I may not have been born in the South but I sure know a good biscuit when I taste it. I love to cook especially comfort foods like the Southern cooks are experts at, so yea I do LOVE Pioneer Brand biscuits !! I have given my mother one of my boxes because she grew up watching her mother make biscuits every morning but never learned how to make them. Mine never turned out well from scratch so it was a blessing to find Pioneer.
After making Pioneer Biscuits I have found that Bisquick is too grainey, and gritty. I have tried to get my local grocery chain to order this for their shelves and they just don’t get it – am tempted to mix up a batch and take them in with some of those nasty Bisquick biscuits so they can tell the difference themselves.
Sorry for carrying on but when a product is as GREAT as PIONEER Biscuits I can’t stay quiet about it !!!!!!!!!!!
Thanks ~ Kelly
I have never tried Pioneer Baking Mix, I’ve always made my biscuits from scratch, but this sounds so easy, I’m going to have to try it 😉
Absolutely love your blog.I have never tried that brand ,i have used other brands,Would certainlly love to try pioneer brand,If you say it’s good then It must be……….I love to cook and bake….
Betty
I love your site. I love Southern cooking, I was born and raised in the South. My mom woke me up early every morning to a full homecooked breakfast, which usually included homemade biscuits, sometimes with gravy. I have relied on my Mom or my older sisters to do the Southern cooking thing on Sundays, then I would cook whatever during the week. I am now trying to learn to cook like they do. Thanks for having this site. These pioneer biscuits look great. I cant wait to try this recipe too.

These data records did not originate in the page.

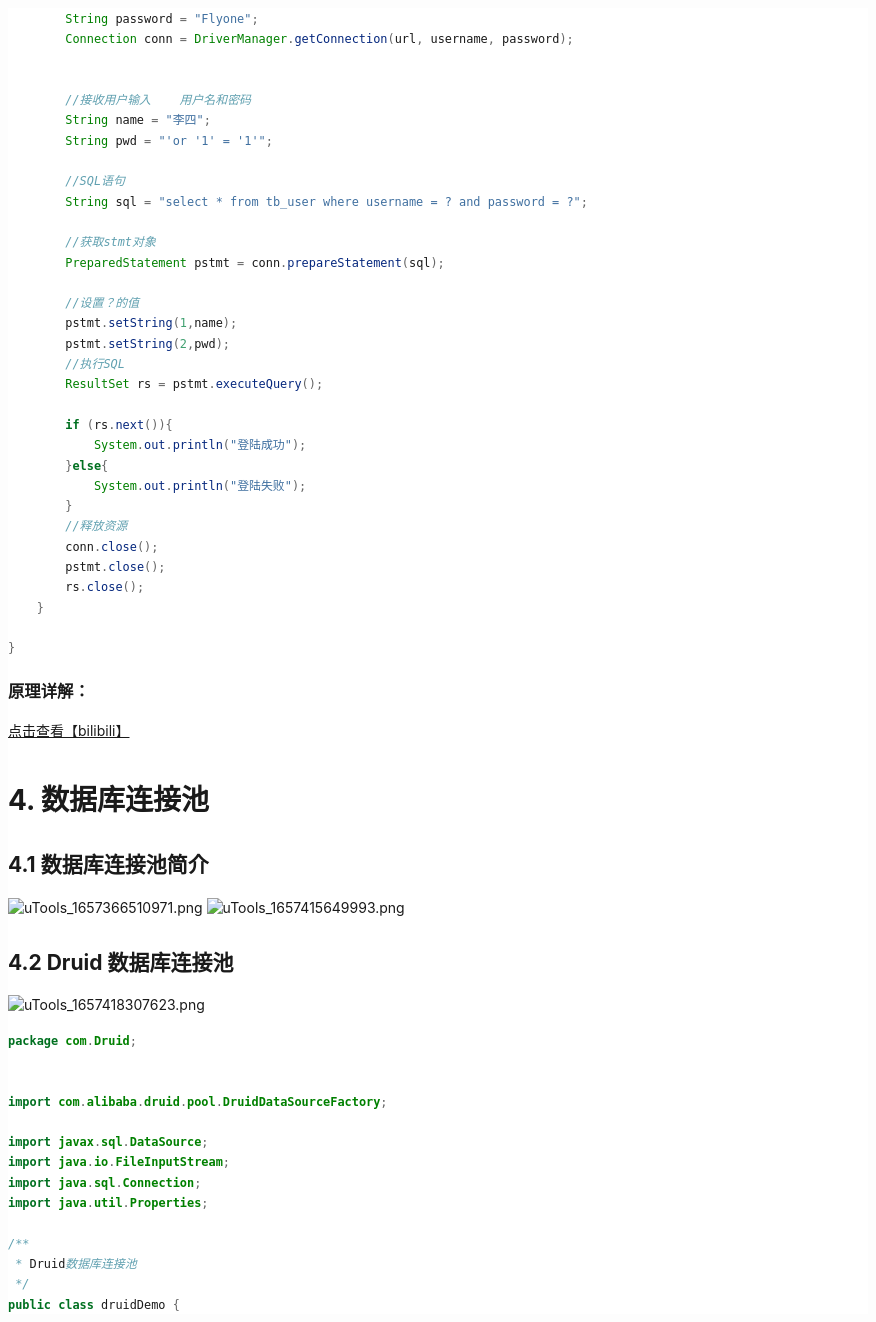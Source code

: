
 ```java
        String password = "Flyone";
        Connection conn = DriverManager.getConnection(url, username, password);


        //接收用户输入    用户名和密码
        String name = "李四";
        String pwd = "'or '1' = '1'";

        //SQL语句
        String sql = "select * from tb_user where username = ? and password = ?";

        //获取stmt对象
        PreparedStatement pstmt = conn.prepareStatement(sql);

        //设置？的值
        pstmt.setString(1,name);
        pstmt.setString(2,pwd);
        //执行SQL
        ResultSet rs = pstmt.executeQuery();

        if (rs.next()){
            System.out.println("登陆成功");
        }else{
            System.out.println("登陆失败");
        }
        //释放资源
        conn.close();
        pstmt.close();
        rs.close();
    }

}
```
### 原理详解：
[点击查看【bilibili】](https://player.bilibili.com/player.html?bvid=BV1Qf4y1T7Hx&p=37&page=37)
# 4. 数据库连接池 
## 4.1 数据库连接池简介
![uTools_1657366510971.png](https://cdn.nlark.com/yuque/0/2022/png/26328310/1657366521609-e978fa95-e67e-4f5f-a79d-49cb9d902006.png#clientId=u64c569b4-7c2e-4&crop=0&crop=0&crop=1&crop=1&from=paste&height=663&id=u9676b3ad&margin=%5Bobject%20Object%5D&name=uTools_1657366510971.png&originHeight=994&originWidth=2139&originalType=binary&ratio=1&rotation=0&showTitle=false&size=689939&status=done&style=none&taskId=u65d29724-597e-4c83-879a-3f9edabac00&title=&width=1426)
![uTools_1657415649993.png](https://cdn.nlark.com/yuque/0/2022/png/26328310/1657415658404-82128207-da6e-4ef4-b575-ed2492664859.png#clientId=uf255d8ce-72cd-4&crop=0&crop=0&crop=1&crop=1&from=paste&height=547&id=u1ef25a6d&margin=%5Bobject%20Object%5D&name=uTools_1657415649993.png&originHeight=820&originWidth=1516&originalType=binary&ratio=1&rotation=0&showTitle=false&size=301143&status=done&style=none&taskId=u1d81c93e-c02c-4504-a9d3-f9a23f20987&title=&width=1010.6666666666666)
## 4.2 Druid 数据库连接池
![uTools_1657418307623.png](https://cdn.nlark.com/yuque/0/2022/png/26328310/1657418317298-2e69dd2a-8bc0-46cf-9638-0c8a468ff261.png#clientId=uf255d8ce-72cd-4&crop=0&crop=0&crop=1&crop=1&from=paste&height=269&id=u9f52718f&margin=%5Bobject%20Object%5D&name=uTools_1657418307623.png&originHeight=404&originWidth=638&originalType=binary&ratio=1&rotation=0&showTitle=false&size=95032&status=done&style=none&taskId=ucb6650b9-f3a2-410c-8a76-6775549a6e5&title=&width=425.3333333333333)
```java
package com.Druid;


import com.alibaba.druid.pool.DruidDataSourceFactory;

import javax.sql.DataSource;
import java.io.FileInputStream;
import java.sql.Connection;
import java.util.Properties;

/**
 * Druid数据库连接池
 */
public class druidDemo {

```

I love Pioneer Biscuit Mix – that’s all I’ve used for years. I recently tried it for my version of Angel Biscuits by dissolving a packet of Active Yeast in warm water – letting it bloom for a couple of minutes – add it to about 3 cups or 4 cups of the Pioneer Buttermilk Mix (I don’t measure much anymore) and some extra milk and roll it out on a floured surface and they come out great. You DO NOT let them do a pre-rise – knead just a little and roll them, cut them and bake them right away at 400 degrees. What’s nice about this – you can do just a small about of biscuits and then I roll the extra dough into a plastic storage bag – put it in my refrigerator and it’s good for about a week to make more biscuits when desired. I’m 71, single and live alone and I love these things. I live in Fort Worth, TX now (about 20 years) – but born and raised in New Orleans. Don’t get more southern than than. 🙂 – I love cooking southern style.